§ YOUR GOAL: Using the data below, copy out all lines with the word "LeftHeaderPicture".

· · · · ·

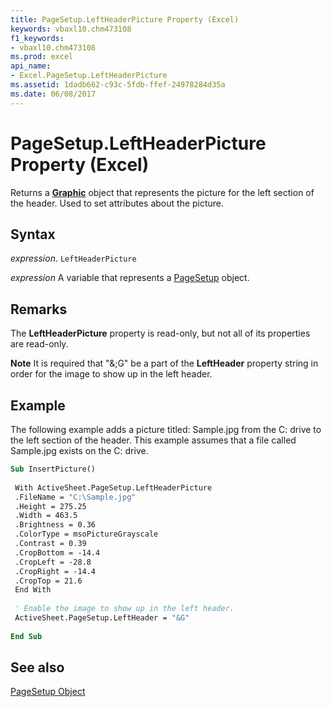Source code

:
 ```yaml
---
title: PageSetup.LeftHeaderPicture Property (Excel)
keywords: vbaxl10.chm473108
f1_keywords:
- vbaxl10.chm473108
ms.prod: excel
api_name:
- Excel.PageSetup.LeftHeaderPicture
ms.assetid: 1dadb662-c93c-5fdb-ffef-24978284d35a
ms.date: 06/08/2017
---
```



# PageSetup.LeftHeaderPicture Property (Excel)

Returns a  **[Graphic](Excel.Graphic.md)** object that represents the picture for the left section of the header. Used to set attributes about the picture.


## Syntax

 _expression_. `LeftHeaderPicture`

 _expression_ A variable that represents a [PageSetup](./Excel.PageSetup.md) object.


## Remarks

The  **LeftHeaderPicture** property is read-only, but not all of its properties are read-only.


 **Note**  It is required that "&;G" be a part of the  **LeftHeader** property string in order for the image to show up in the left header.


## Example

The following example adds a picture titled: Sample.jpg from the C: drive to the left section of the header. This example assumes that a file called Sample.jpg exists on the C: drive.


```vb
Sub InsertPicture() 
 
 With ActiveSheet.PageSetup.LeftHeaderPicture 
 .FileName = "C:\Sample.jpg" 
 .Height = 275.25 
 .Width = 463.5 
 .Brightness = 0.36 
 .ColorType = msoPictureGrayscale 
 .Contrast = 0.39 
 .CropBottom = -14.4 
 .CropLeft = -28.8 
 .CropRight = -14.4 
 .CropTop = 21.6 
 End With 
 
 ' Enable the image to show up in the left header. 
 ActiveSheet.PageSetup.LeftHeader = "&G" 
 
End Sub
```


## See also


[PageSetup Object](Excel.PageSetup.md)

· · · · ·

§ OUTPUT FOR THIS TASK:
title: PageSetup.LeftHeaderPicture Property (Excel)
- Excel.PageSetup.LeftHeaderPicture
# PageSetup.LeftHeaderPicture Property (Excel)
 _expression_. `LeftHeaderPicture`
The  **LeftHeaderPicture** property is read-only, but not all of its properties are read-only.
 With ActiveSheet.PageSetup.LeftHeaderPicture 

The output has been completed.